45:42Here, similar to the second paper, we've applied our methods
45:45to BCPP where we analyzed the individual's
45:49spillover total effects
45:50of receiving at least one intervention component
45:53on sexual risk behaviors one year after study enrollment.
45:58So as a reminder, the components here are HIV testing,
46:01HIV care, ART and circumcision.
46:06And here, we consider a binary outcome, which we define
46:09by one if a participant had reported having engaged
46:13in at least 30% of the surveyed risk behaviors.
46:18Here, for application,
46:19we consider the randomization clusters
46:22or communities as our first surrogate interference set.
46:26And we also consider a second surrogate interference set
46:30that is defined by smaller geographical plots.
46:33And in these geographical plots, they comprised
46:38of participant two to 18 participants on average,
46:42which were much smaller than randomization clusters,
46:44which were about 400 participants each.
46:49And in both of these interference sets,
46:52we define the spillover exposure to be one if at least 25%
46:57of participants in the inference set received
46:59at least one intervention component.
47:03And as in the second paper,
47:04we determine the true spillover exposures
47:08from the phylogenetic dataset.
47:13So here are the risk differences
47:16of receiving at least one intervention component
47:19on self-reported sexual risk behaviors
47:22where we compare the estimates obtained when we consider
47:25communities at the randomization clusters
47:27or the geographical plot as to the interference sets.

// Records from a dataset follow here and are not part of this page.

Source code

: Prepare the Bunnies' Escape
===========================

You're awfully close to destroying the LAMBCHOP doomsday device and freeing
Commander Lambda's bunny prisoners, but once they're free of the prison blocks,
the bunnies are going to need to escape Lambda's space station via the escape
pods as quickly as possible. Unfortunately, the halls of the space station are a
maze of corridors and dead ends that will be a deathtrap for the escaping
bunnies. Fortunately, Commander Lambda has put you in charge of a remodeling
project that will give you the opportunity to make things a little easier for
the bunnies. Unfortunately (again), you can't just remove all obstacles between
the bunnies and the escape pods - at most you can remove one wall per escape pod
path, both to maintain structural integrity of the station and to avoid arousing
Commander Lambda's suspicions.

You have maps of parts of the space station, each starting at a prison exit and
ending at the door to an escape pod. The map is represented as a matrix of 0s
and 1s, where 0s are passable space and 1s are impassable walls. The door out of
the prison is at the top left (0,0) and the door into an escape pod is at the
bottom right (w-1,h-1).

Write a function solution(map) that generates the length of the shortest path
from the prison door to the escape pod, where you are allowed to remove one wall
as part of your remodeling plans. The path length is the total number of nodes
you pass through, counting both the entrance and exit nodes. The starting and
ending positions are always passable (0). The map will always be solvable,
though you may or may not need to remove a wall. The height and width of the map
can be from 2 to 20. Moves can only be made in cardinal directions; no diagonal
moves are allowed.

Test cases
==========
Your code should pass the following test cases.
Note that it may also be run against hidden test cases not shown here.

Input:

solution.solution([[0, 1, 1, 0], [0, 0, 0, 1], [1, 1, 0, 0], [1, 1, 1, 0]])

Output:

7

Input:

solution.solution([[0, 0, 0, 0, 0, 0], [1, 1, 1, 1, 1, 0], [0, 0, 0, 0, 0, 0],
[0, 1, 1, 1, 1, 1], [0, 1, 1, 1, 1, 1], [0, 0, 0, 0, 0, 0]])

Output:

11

47:32And we compare these to the bias corrected estimates
47:35where here, I'm presenting the estimates
47:38of coming from the weighted average
47:40of the bias corrected estimates applied individually
47:43to the community and to the geographical plots.
47:48Where here, under the circuit interference,
47:52as we see that most effects were null.
47:56However, after bias correction, we see
48:00that there is a beneficial AIE when G is equal to one
48:05and beneficial ASP when A is equal to one.
48:08Which means that for participants
48:11who received at least one component of the intervention,
48:14if there were in the presence of at least 25%
48:17of participants who also received the intervention,
48:20that they had decreased risk behaviors.
48:22And likewise for ASP one,
48:28for participants who did receive the intervention,
48:32if they were exposed to at least 25% of participants
48:37in the interference set who also received the intervention,
48:41then there risk behavior fears were also reduced.
48:45But on the other hand,
48:48if a participant did not receive at least one component
48:51and greater than 75% of those interference
48:56that also did not receive the intervention,
48:59then this had an adverse effect on the risk behaviors.
49:03So overall, we see that a participant's risk behaviors
49:08are influenced by their own treatment
49:10and also in synergy with the treatment received
49:14by those in their interference set.
49:21So to wrap up,
49:24so we proposed several bias corrected estimators,
49:27which serve to decrease the bias in assessment
49:29of causal effects so that future intervention strategies
49:32can be more efficiently designed and interpreted.
49:36And our methods assume
49:38that we have suitable validation study that provides us
49:42with true measures of the interference set.
49:44However, as we see from our application
49:48that an exposure contamination dataset
49:50or a phylogenetic dataset are still imperfect measures
49:53of true social connections,
49:55although we do assume
49:56that these are more accurate than interference sets defined
49:59by general say spatial boundaries
50:02or administrative boundaries.
50:06And we propose for future extensions
50:08that we can perform sensitivity analysis
50:13on departures from the assumptions
50:14that are made in this dissertation.